Exercise description:
Copy out the listing that follows in its entirety, keeping it exactly the same.

[Provided data Boundary: Start]

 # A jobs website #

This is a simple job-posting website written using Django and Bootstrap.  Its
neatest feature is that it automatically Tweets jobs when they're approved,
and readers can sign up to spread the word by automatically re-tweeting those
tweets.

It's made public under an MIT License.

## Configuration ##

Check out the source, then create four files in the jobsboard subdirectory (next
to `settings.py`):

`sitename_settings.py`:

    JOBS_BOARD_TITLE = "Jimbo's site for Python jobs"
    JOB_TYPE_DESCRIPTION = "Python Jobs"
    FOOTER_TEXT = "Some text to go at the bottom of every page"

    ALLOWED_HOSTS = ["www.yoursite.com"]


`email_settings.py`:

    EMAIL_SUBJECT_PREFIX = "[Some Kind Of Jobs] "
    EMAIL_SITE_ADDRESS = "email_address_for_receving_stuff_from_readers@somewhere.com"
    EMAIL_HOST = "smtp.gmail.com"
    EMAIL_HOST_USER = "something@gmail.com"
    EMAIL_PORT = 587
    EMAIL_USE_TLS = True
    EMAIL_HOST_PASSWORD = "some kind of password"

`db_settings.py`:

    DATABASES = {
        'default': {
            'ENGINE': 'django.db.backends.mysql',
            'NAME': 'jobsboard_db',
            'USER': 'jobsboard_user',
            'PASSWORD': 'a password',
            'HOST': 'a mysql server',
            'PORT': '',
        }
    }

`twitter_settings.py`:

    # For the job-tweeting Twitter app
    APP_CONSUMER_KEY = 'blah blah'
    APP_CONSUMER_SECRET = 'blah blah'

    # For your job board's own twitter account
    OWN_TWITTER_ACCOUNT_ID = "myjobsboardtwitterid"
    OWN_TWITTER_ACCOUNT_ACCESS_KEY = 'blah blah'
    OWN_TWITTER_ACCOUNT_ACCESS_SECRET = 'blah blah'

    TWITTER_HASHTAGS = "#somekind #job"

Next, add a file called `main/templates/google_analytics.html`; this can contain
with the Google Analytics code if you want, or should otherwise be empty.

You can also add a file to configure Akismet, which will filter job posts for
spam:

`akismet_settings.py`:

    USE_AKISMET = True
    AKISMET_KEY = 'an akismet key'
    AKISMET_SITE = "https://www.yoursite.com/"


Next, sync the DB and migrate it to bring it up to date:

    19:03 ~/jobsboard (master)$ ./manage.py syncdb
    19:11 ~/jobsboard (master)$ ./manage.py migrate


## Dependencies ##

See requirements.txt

[Provided data Boundary: End]

Response:
 # A jobs website #

This is a simple job-posting website written using Django and Bootstrap.  Its
neatest feature is that it automatically Tweets jobs when they're approved,
and readers can sign up to spread the word by automatically re-tweeting those
tweets.

It's made public under an MIT License.

## Configuration ##

Check out the source, then create four files in the jobsboard subdirectory (next
to `settings.py`):

`sitename_settings.py`:

    JOBS_BOARD_TITLE = "Jimbo's site for Python jobs"
    JOB_TYPE_DESCRIPTION = "Python Jobs"
    FOOTER_TEXT = "Some text to go at the bottom of every page"

    ALLOWED_HOSTS = ["www.yoursite.com"]


`email_settings.py`:

    EMAIL_SUBJECT_PREFIX = "[Some Kind Of Jobs] "
    EMAIL_SITE_ADDRESS = "email_address_for_receving_stuff_from_readers@somewhere.com"
    EMAIL_HOST = "smtp.gmail.com"
    EMAIL_HOST_USER = "something@gmail.com"
    EMAIL_PORT = 587
    EMAIL_USE_TLS = True
    EMAIL_HOST_PASSWORD = "some kind of password"

`db_settings.py`:

    DATABASES = {
        'default': {
            'ENGINE': 'django.db.backends.mysql',
            'NAME': 'jobsboard_db',
            'USER': 'jobsboard_user',
            'PASSWORD': 'a password',
            'HOST': 'a mysql server',
            'PORT': '',
        }
    }

`twitter_settings.py`:

    # For the job-tweeting Twitter app
    APP_CONSUMER_KEY = 'blah blah'
    APP_CONSUMER_SECRET = 'blah blah'

    # For your job board's own twitter account
    OWN_TWITTER_ACCOUNT_ID = "myjobsboardtwitterid"
    OWN_TWITTER_ACCOUNT_ACCESS_KEY = 'blah blah'
    OWN_TWITTER_ACCOUNT_ACCESS_SECRET = 'blah blah'

    TWITTER_HASHTAGS = "#somekind #job"

Next, add a file called `main/templates/google_analytics.html`; this can contain
with the Google Analytics code if you want, or should otherwise be empty.

You can also add a file to configure Akismet, which will filter job posts for
spam:

`akismet_settings.py`:

    USE_AKISMET = True
    AKISMET_KEY = 'an akismet key'
    AKISMET_SITE = "https://www.yoursite.com/"


Next, sync the DB and migrate it to bring it up to date:

    19:03 ~/jobsboard (master)$ ./manage.py syncdb
    19:11 ~/jobsboard (master)$ ./manage.py migrate


## Dependencies ##

See requirements.txt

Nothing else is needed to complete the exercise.